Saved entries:
▼
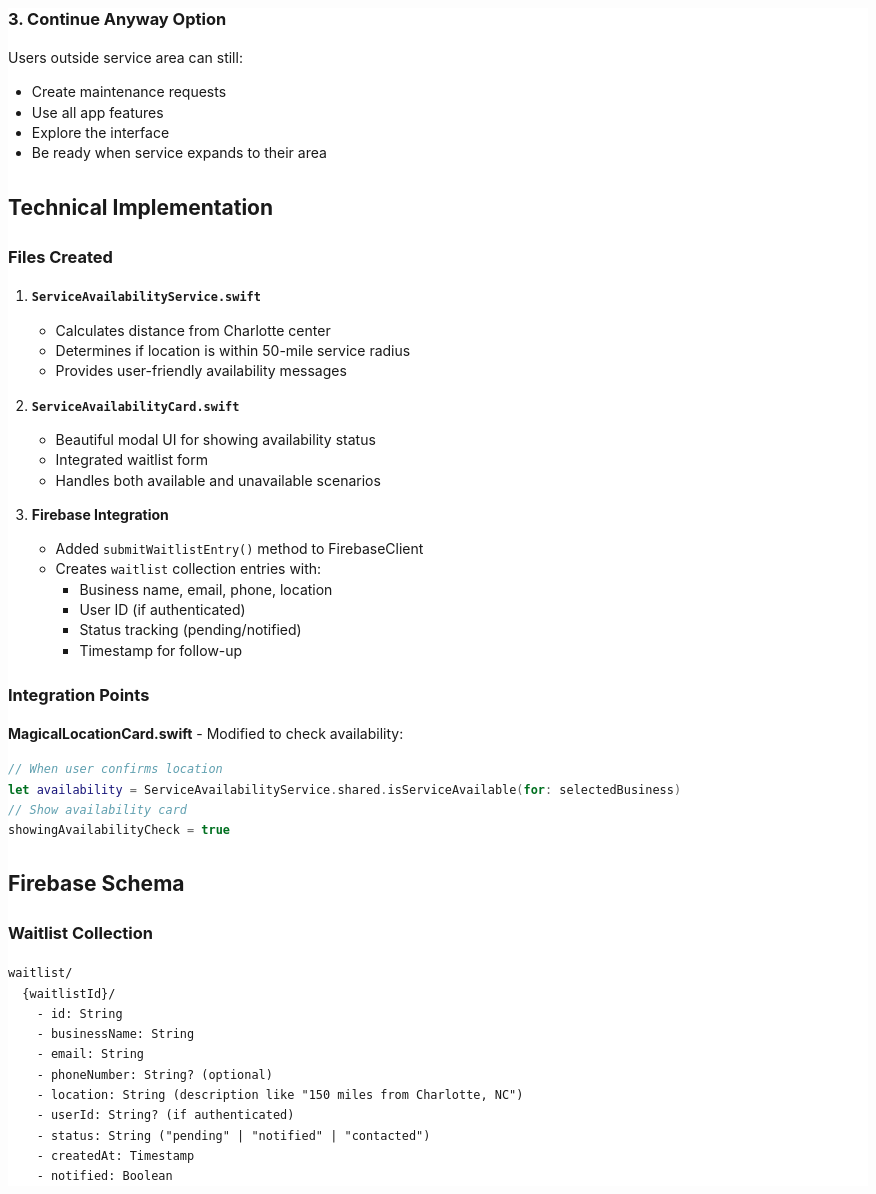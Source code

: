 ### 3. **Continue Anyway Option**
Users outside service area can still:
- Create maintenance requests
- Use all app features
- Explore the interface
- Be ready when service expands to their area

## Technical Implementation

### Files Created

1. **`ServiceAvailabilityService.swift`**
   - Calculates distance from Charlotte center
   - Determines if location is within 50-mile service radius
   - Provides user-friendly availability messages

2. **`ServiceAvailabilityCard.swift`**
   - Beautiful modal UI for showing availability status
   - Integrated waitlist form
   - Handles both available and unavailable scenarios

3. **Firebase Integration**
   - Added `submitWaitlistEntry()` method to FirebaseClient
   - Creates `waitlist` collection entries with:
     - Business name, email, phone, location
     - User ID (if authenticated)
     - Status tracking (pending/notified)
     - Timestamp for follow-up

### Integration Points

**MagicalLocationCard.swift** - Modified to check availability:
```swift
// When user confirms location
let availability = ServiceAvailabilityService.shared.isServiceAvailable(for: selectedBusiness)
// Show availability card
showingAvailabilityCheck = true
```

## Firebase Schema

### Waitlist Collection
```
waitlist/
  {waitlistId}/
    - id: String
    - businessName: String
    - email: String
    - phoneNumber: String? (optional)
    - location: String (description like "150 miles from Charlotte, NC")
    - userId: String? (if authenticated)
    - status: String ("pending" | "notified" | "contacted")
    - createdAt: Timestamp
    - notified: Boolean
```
▲
▼
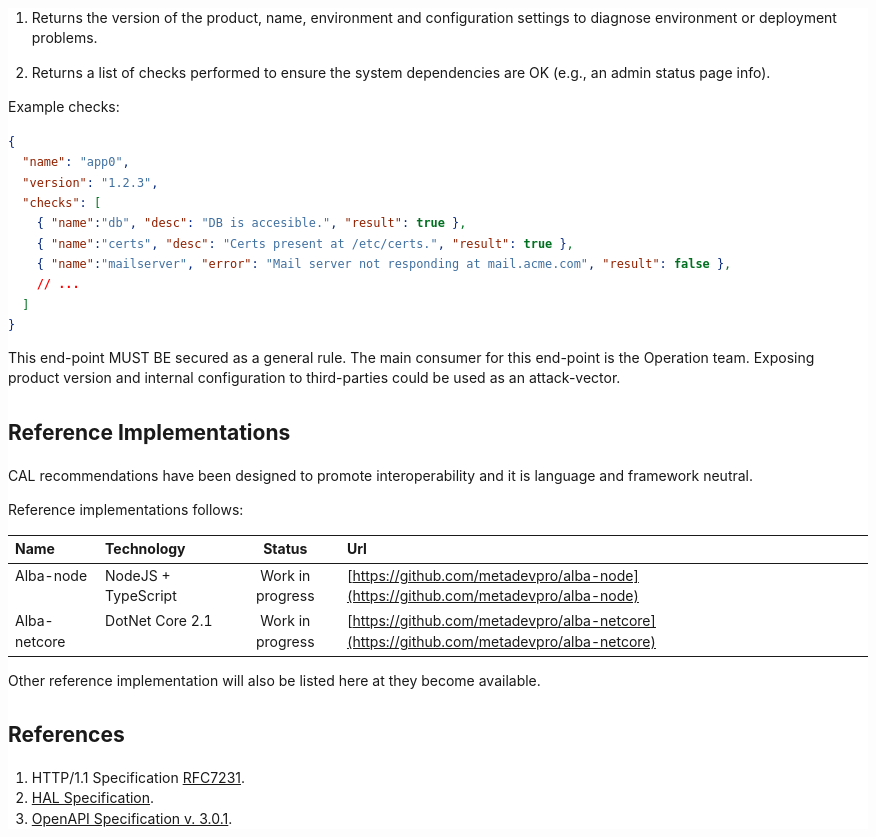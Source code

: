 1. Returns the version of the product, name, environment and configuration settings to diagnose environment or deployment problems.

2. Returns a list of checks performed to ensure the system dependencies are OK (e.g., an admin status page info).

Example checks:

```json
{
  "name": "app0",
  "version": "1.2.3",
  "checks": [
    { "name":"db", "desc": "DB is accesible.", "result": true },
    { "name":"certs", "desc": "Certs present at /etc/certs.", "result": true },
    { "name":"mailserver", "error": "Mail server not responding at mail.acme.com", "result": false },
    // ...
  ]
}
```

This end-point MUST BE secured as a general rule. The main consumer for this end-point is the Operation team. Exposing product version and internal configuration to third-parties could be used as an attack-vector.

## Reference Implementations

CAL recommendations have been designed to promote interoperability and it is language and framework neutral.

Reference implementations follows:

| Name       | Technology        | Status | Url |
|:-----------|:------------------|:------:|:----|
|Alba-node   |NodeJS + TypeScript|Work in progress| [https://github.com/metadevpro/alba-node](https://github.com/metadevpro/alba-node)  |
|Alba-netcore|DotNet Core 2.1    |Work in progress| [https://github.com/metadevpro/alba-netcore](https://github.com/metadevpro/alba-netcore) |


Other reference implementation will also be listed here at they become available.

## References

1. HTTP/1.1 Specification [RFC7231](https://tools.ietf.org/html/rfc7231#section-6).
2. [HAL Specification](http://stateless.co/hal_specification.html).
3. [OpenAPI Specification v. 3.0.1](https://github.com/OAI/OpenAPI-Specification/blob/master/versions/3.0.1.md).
▲
→ Task statement: Look through the entries and give the number of lines containing the word "checks". Add nothing else.

→ Solution to this task: 3